With the admission of South Africa into the BRICS membership, the country's Standard Bank had rightly said: "South Africa provides the institutional stability, depth of financial markets, and regulatory efficiency that many corporates will look to capitalise on as a base for wider pan-African operations." But South Africa did not just get invited by the BRIC economies to join them. It took diplomacy and statecraft, under the leadership of former President Jacob Zuma, for the country to gain membership into the group.

Given Nigeria's economic status as the largest economy in Africa, I will argue that it meets certain basic criteria for a prospective BRI'N'CS membership. Although Nigeria's GDP shrank to $376 billion in 2017, from its peak of $569 billion in 2014 – and also dropped from being the 26th largest in the world in 2014 to the 31st position last year – the economy still remains the largest in Africa. The country is also the most populous black nation with a population of over 190 million people.

However, the country falls short on a number of other metrics. For instance, the 2016 Human Development Index (HDI) report ranks Nigeria in the 152nd position out of 188 countries. On this metric, the country was closely followed by Cameroon in the 153rd position and Zimbabwe in the 154th position.

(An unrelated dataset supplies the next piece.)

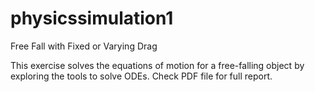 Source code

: # physicssimulation1
Free Fall with Fixed or Varying Drag

This exercise solves the equations of motion for a free-falling object by exploring the tools to solve ODEs.
Check PDF file for full report.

Currently considered a frontier market, Nigeria is also yet to join the club of emerging markets. Moreover, Nigeria is also behind South Africa on the industrialised/semi-industrialised spectrum. The GDP per capita of the largest economy in Africa is a third of the second largest economy on the continent.

Jim O'Neill once opined on the prospect of Nigeria joining the BRICS club, stating that the country was far from becoming a member. The former Goldman Sachs executive said, “It is difficult for Nigeria to become as big as a BRIC, (at least in my lifetime) because it's kind of starting from a low base.”

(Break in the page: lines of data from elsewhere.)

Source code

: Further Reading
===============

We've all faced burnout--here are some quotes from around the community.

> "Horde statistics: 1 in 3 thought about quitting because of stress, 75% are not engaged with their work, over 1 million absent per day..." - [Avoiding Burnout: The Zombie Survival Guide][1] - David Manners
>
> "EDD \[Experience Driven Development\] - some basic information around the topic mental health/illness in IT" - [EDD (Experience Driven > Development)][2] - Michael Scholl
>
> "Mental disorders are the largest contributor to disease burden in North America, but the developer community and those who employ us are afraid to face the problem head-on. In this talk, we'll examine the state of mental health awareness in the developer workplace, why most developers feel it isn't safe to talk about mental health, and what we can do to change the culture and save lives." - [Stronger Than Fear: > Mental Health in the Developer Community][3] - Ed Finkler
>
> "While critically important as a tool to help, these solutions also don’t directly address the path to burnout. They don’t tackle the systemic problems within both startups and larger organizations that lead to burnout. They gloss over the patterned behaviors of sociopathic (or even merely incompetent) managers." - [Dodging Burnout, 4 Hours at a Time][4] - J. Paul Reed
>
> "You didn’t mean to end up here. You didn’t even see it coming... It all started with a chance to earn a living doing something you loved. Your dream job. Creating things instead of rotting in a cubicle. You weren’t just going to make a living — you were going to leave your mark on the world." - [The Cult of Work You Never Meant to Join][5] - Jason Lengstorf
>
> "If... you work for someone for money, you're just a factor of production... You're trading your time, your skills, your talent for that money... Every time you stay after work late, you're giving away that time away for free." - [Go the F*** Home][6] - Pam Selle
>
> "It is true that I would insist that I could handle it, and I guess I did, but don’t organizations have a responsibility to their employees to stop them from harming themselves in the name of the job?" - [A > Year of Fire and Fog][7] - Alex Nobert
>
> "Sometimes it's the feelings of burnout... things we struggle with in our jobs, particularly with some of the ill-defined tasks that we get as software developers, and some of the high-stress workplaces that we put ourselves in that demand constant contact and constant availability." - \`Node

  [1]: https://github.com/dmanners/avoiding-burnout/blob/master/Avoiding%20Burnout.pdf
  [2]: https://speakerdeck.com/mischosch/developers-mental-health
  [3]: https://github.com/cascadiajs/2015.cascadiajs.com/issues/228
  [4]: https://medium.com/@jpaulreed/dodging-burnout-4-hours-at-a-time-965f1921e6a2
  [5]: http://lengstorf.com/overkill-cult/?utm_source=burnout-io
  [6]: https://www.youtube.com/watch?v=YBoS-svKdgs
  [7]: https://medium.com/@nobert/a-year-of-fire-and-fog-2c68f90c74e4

Notwithstanding, O'Neill included Nigeria among the “N-11” or Next Eleven nations that will also emerge as economic powers, along with the BRICS. The Nigerian officialdom celebrated the inclusion of Nigeria among the N-11, which are Bangladesh, Egypt, Indonesia, Iran, Korea, Mexico, Nigeria, Pakistan, the Philippines, Turkey and Vietnam.

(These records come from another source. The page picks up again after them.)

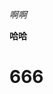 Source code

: <!--
 * @Author: your name
 * @Date: 2020-04-24 19:28:43
 * @LastEditTime: 2020-04-24 19:29:35
 * @LastEditors: Please set LastEditors
 * @Description: In User Settings Edit
 * @FilePath: \My-JavaScript-Study\React Study\day05\1.md
 -->
*啊啊*

**哈哈**

# 666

Nigeria and many of the economies in BRICS and N-11 had weathered the last Global Financial Crisis (GFC). However, with the rebalancing of the Chinese economy and the fall in commodity prices in recent years, the growth momentum previously seen in these economies has ceased for the time being.

Under the new normal of uncertainties in the global economy, Nigeria and other emerging and frontier markets need a structural transformation of their economies to achieve sustainable economic growth. Or as stated in the 10th BRICS Summit Johannesburg Declaration, there has to be a focus on development, inclusivity and mutual prosperity in the context of technology-driven industrialisation and growth.

In paragraph 60 of the BRICS Declaration, it says, “We are convinced that trade and technology are vital sources of inclusive growth, including through economic integration and consolidation of global value chains in sustainable and equitable ways. Technological progress will have wide ranging implications for production of goods and services as well as incomes of people.” The Nigerian government should take note.